Your assignment - Every record, apart from its pictures, should be repeated exactly.

Stored data entries:
--------------------------------------------------

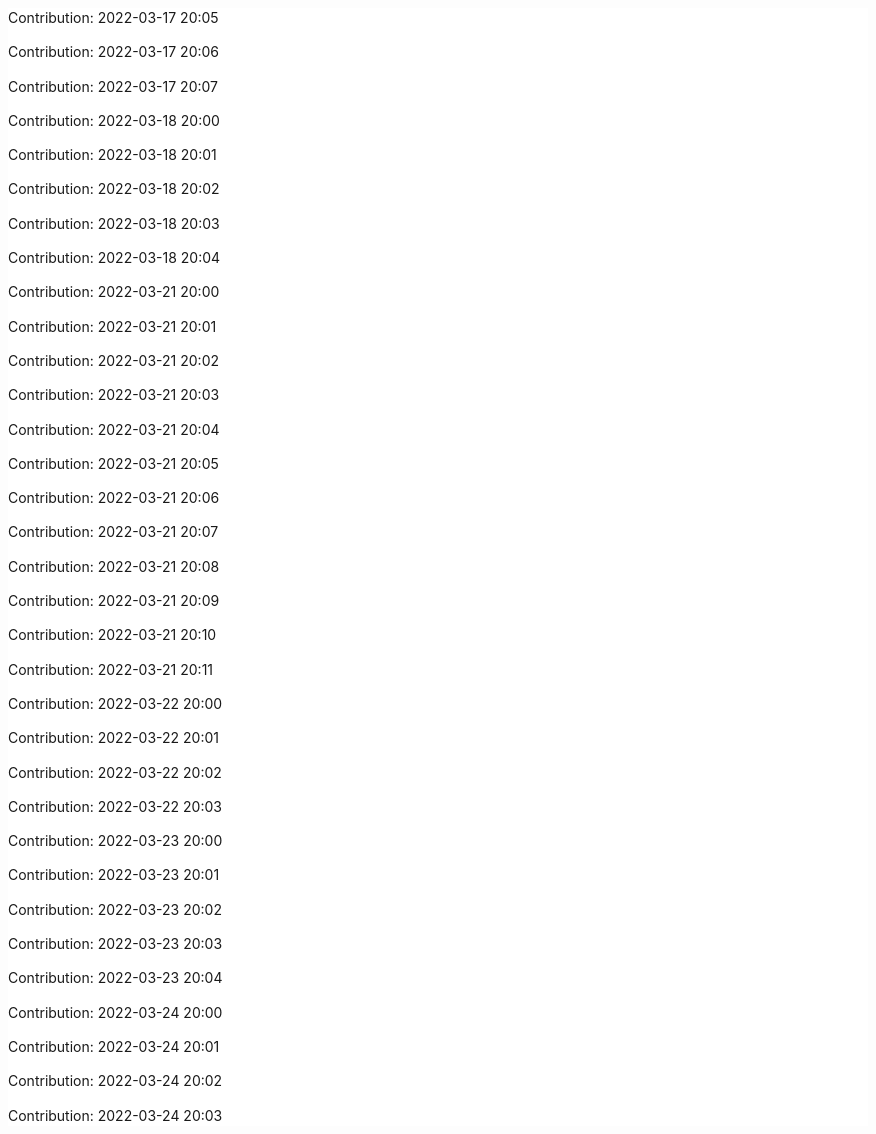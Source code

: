 Contribution: 2022-03-17 20:05

Contribution: 2022-03-17 20:06

Contribution: 2022-03-17 20:07

Contribution: 2022-03-18 20:00

Contribution: 2022-03-18 20:01

Contribution: 2022-03-18 20:02

Contribution: 2022-03-18 20:03

Contribution: 2022-03-18 20:04

Contribution: 2022-03-21 20:00

Contribution: 2022-03-21 20:01

Contribution: 2022-03-21 20:02

Contribution: 2022-03-21 20:03

Contribution: 2022-03-21 20:04

Contribution: 2022-03-21 20:05

Contribution: 2022-03-21 20:06

Contribution: 2022-03-21 20:07

Contribution: 2022-03-21 20:08

Contribution: 2022-03-21 20:09

Contribution: 2022-03-21 20:10

Contribution: 2022-03-21 20:11

Contribution: 2022-03-22 20:00

Contribution: 2022-03-22 20:01

Contribution: 2022-03-22 20:02

Contribution: 2022-03-22 20:03

Contribution: 2022-03-23 20:00

Contribution: 2022-03-23 20:01

Contribution: 2022-03-23 20:02

Contribution: 2022-03-23 20:03

Contribution: 2022-03-23 20:04

Contribution: 2022-03-24 20:00

Contribution: 2022-03-24 20:01

Contribution: 2022-03-24 20:02

Contribution: 2022-03-24 20:03
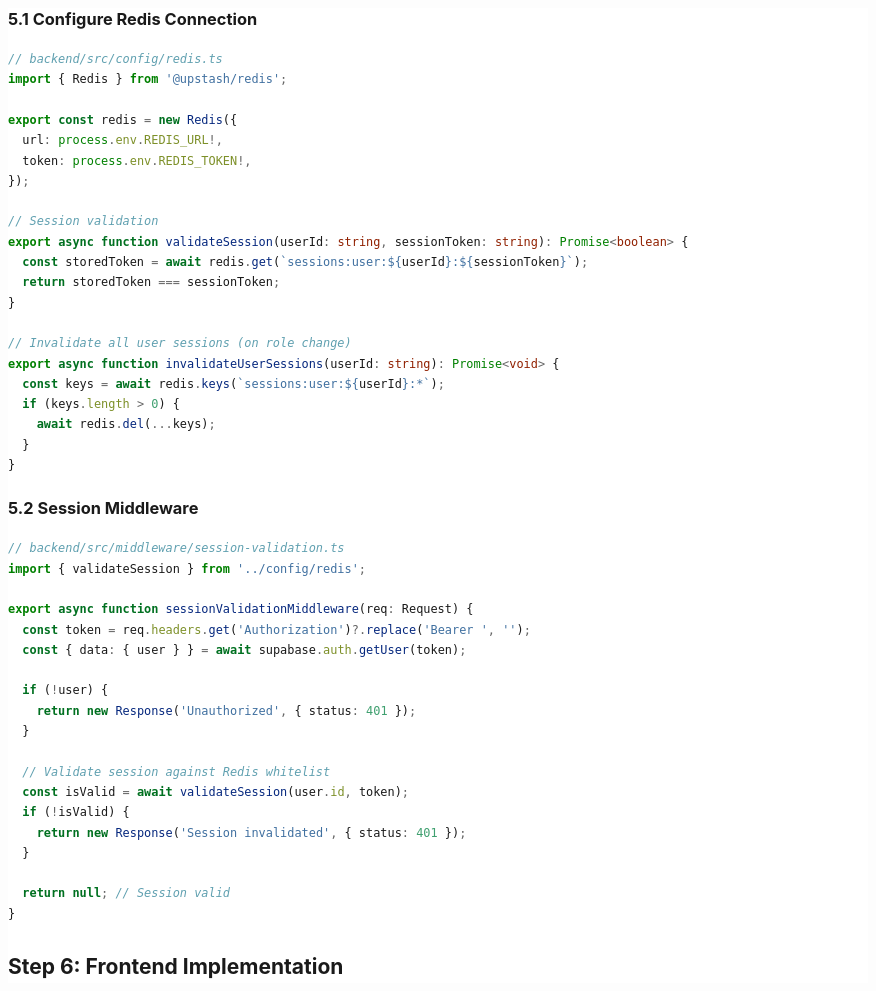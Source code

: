 ### 5.1 Configure Redis Connection

```typescript
// backend/src/config/redis.ts
import { Redis } from '@upstash/redis';

export const redis = new Redis({
  url: process.env.REDIS_URL!,
  token: process.env.REDIS_TOKEN!,
});

// Session validation
export async function validateSession(userId: string, sessionToken: string): Promise<boolean> {
  const storedToken = await redis.get(`sessions:user:${userId}:${sessionToken}`);
  return storedToken === sessionToken;
}

// Invalidate all user sessions (on role change)
export async function invalidateUserSessions(userId: string): Promise<void> {
  const keys = await redis.keys(`sessions:user:${userId}:*`);
  if (keys.length > 0) {
    await redis.del(...keys);
  }
}
```

### 5.2 Session Middleware

```typescript
// backend/src/middleware/session-validation.ts
import { validateSession } from '../config/redis';

export async function sessionValidationMiddleware(req: Request) {
  const token = req.headers.get('Authorization')?.replace('Bearer ', '');
  const { data: { user } } = await supabase.auth.getUser(token);

  if (!user) {
    return new Response('Unauthorized', { status: 401 });
  }

  // Validate session against Redis whitelist
  const isValid = await validateSession(user.id, token);
  if (!isValid) {
    return new Response('Session invalidated', { status: 401 });
  }

  return null; // Session valid
}
```

## Step 6: Frontend Implementation
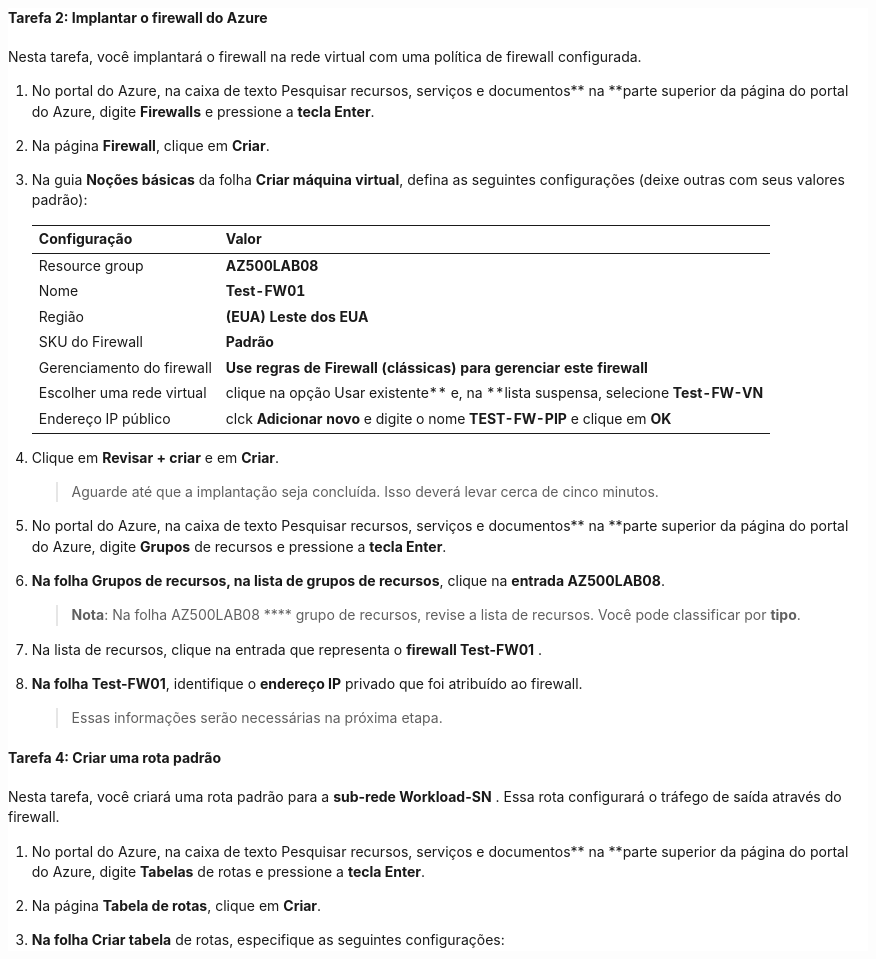 #### Tarefa 2: Implantar o firewall do Azure

Nesta tarefa, você implantará o firewall na rede virtual com uma política de firewall configurada. 

1. No portal do Azure, na caixa de texto Pesquisar recursos, serviços e documentos** na **parte superior da página do portal do Azure, digite **Firewalls** e pressione a **tecla Enter**.

2. Na página **Firewall**, clique em **Criar**.

3. Na guia **Noções básicas** da folha **Criar máquina virtual**, defina as seguintes configurações (deixe outras com seus valores padrão):

   |Configuração|Valor|
   |---|---|
   |Resource group|**AZ500LAB08**|
   |Nome|**Test-FW01**|
   |Região|**(EUA) Leste dos EUA**|
   |SKU do Firewall|**Padrão**|
   |Gerenciamento do firewall|**Use regras de Firewall (clássicas) para gerenciar este firewall**|
   |Escolher uma rede virtual|clique na opção Usar existente** e, na **lista suspensa, selecione **Test-FW-VN**|
   |Endereço IP público|clck **Adicionar novo** e digite o nome **TEST-FW-PIP** e clique em **OK**|

4. Clique em **Revisar + criar** e em **Criar**. 

    >Aguarde até que a implantação seja concluída. Isso deverá levar cerca de cinco minutos. 

5. No portal do Azure, na caixa de texto Pesquisar recursos, serviços e documentos** na **parte superior da página do portal do Azure, digite **Grupos** de recursos e pressione a **tecla Enter**.

6. **Na folha Grupos de recursos, na lista de grupos de recursos**, clique na **entrada AZ500LAB08**.

    >**Nota**: Na folha AZ500LAB08 **** grupo de recursos, revise a lista de recursos. Você pode classificar por **tipo**.

7. Na lista de recursos, clique na entrada que representa o **firewall Test-FW01** .

8. **Na folha Test-FW01**, identifique o **endereço IP** privado que foi atribuído ao firewall. 

    >Essas informações serão necessárias na próxima etapa.


#### Tarefa 4: Criar uma rota padrão

Nesta tarefa, você criará uma rota padrão para a **sub-rede Workload-SN** . Essa rota configurará o tráfego de saída através do firewall.

1. No portal do Azure, na caixa de texto Pesquisar recursos, serviços e documentos** na **parte superior da página do portal do Azure, digite **Tabelas** de rotas e pressione a **tecla Enter**.

2. Na página **Tabela de rotas**, clique em **Criar**.

3. **Na folha Criar tabela** de rotas, especifique as seguintes configurações:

--------------------------------------------------

Response to this task -
Source code

: Contribution: 2022-03-17 20:05

Contribution: 2022-03-17 20:06

Contribution: 2022-03-17 20:07

Contribution: 2022-03-18 20:00

Contribution: 2022-03-18 20:01

Contribution: 2022-03-18 20:02

Contribution: 2022-03-18 20:03

Contribution: 2022-03-18 20:04

Contribution: 2022-03-21 20:00

Contribution: 2022-03-21 20:01

Contribution: 2022-03-21 20:02

Contribution: 2022-03-21 20:03

Contribution: 2022-03-21 20:04

Contribution: 2022-03-21 20:05

Contribution: 2022-03-21 20:06

Contribution: 2022-03-21 20:07

Contribution: 2022-03-21 20:08

Contribution: 2022-03-21 20:09

Contribution: 2022-03-21 20:10

Contribution: 2022-03-21 20:11

Contribution: 2022-03-22 20:00

Contribution: 2022-03-22 20:01

Contribution: 2022-03-22 20:02

Contribution: 2022-03-22 20:03

Contribution: 2022-03-23 20:00

Contribution: 2022-03-23 20:01

Contribution: 2022-03-23 20:02

Contribution: 2022-03-23 20:03

Contribution: 2022-03-23 20:04

Contribution: 2022-03-24 20:00

Contribution: 2022-03-24 20:01

Contribution: 2022-03-24 20:02

Contribution: 2022-03-24 20:03
Source code

: ### 5.1 Configure Redis Connection

```typescript
// backend/src/config/redis.ts
import { Redis } from '@upstash/redis';

export const redis = new Redis({
  url: process.env.REDIS_URL!,
  token: process.env.REDIS_TOKEN!,
});

// Session validation
export async function validateSession(userId: string, sessionToken: string): Promise<boolean> {
  const storedToken = await redis.get(`sessions:user:${userId}:${sessionToken}`);
  return storedToken === sessionToken;
}

// Invalidate all user sessions (on role change)
export async function invalidateUserSessions(userId: string): Promise<void> {
  const keys = await redis.keys(`sessions:user:${userId}:*`);
  if (keys.length > 0) {
    await redis.del(...keys);
  }
}
```

### 5.2 Session Middleware

```typescript
// backend/src/middleware/session-validation.ts
import { validateSession } from '../config/redis';

export async function sessionValidationMiddleware(req: Request) {
  const token = req.headers.get('Authorization')?.replace('Bearer ', '');
  const { data: { user } } = await supabase.auth.getUser(token);

  if (!user) {
    return new Response('Unauthorized', { status: 401 });
  }

  // Validate session against Redis whitelist
  const isValid = await validateSession(user.id, token);
  if (!isValid) {
    return new Response('Session invalidated', { status: 401 });
  }

  return null; // Session valid
}
```

## Step 6: Frontend Implementation
 #### Tarefa 2: Implantar o firewall do Azure

Nesta tarefa, você implantará o firewall na rede virtual com uma política de firewall configurada. 

1. No portal do Azure, na caixa de texto Pesquisar recursos, serviços e documentos** na **parte superior da página do portal do Azure, digite **Firewalls** e pressione a **tecla Enter**.

2. Na página **Firewall**, clique em **Criar**.

3. Na guia **Noções básicas** da folha **Criar máquina virtual**, defina as seguintes configurações (deixe outras com seus valores padrão):

   |Configuração|Valor|
   |---|---|
   |Resource group|**AZ500LAB08**|
   |Nome|**Test-FW01**|
   |Região|**(EUA) Leste dos EUA**|
   |SKU do Firewall|**Padrão**|
   |Gerenciamento do firewall|**Use regras de Firewall (clássicas) para gerenciar este firewall**|
   |Escolher uma rede virtual|clique na opção Usar existente** e, na **lista suspensa, selecione **Test-FW-VN**|
   |Endereço IP público|clck **Adicionar novo** e digite o nome **TEST-FW-PIP** e clique em **OK**|

4. Clique em **Revisar + criar** e em **Criar**. 

    >Aguarde até que a implantação seja concluída. Isso deverá levar cerca de cinco minutos. 

5. No portal do Azure, na caixa de texto Pesquisar recursos, serviços e documentos** na **parte superior da página do portal do Azure, digite **Grupos** de recursos e pressione a **tecla Enter**.

6. **Na folha Grupos de recursos, na lista de grupos de recursos**, clique na **entrada AZ500LAB08**.

    >**Nota**: Na folha AZ500LAB08 **** grupo de recursos, revise a lista de recursos. Você pode classificar por **tipo**.

7. Na lista de recursos, clique na entrada que representa o **firewall Test-FW01** .

8. **Na folha Test-FW01**, identifique o **endereço IP** privado que foi atribuído ao firewall. 

    >Essas informações serão necessárias na próxima etapa.


#### Tarefa 4: Criar uma rota padrão

Nesta tarefa, você criará uma rota padrão para a **sub-rede Workload-SN** . Essa rota configurará o tráfego de saída através do firewall.

1. No portal do Azure, na caixa de texto Pesquisar recursos, serviços e documentos** na **parte superior da página do portal do Azure, digite **Tabelas** de rotas e pressione a **tecla Enter**.

2. Na página **Tabela de rotas**, clique em **Criar**.

3. **Na folha Criar tabela** de rotas, especifique as seguintes configurações:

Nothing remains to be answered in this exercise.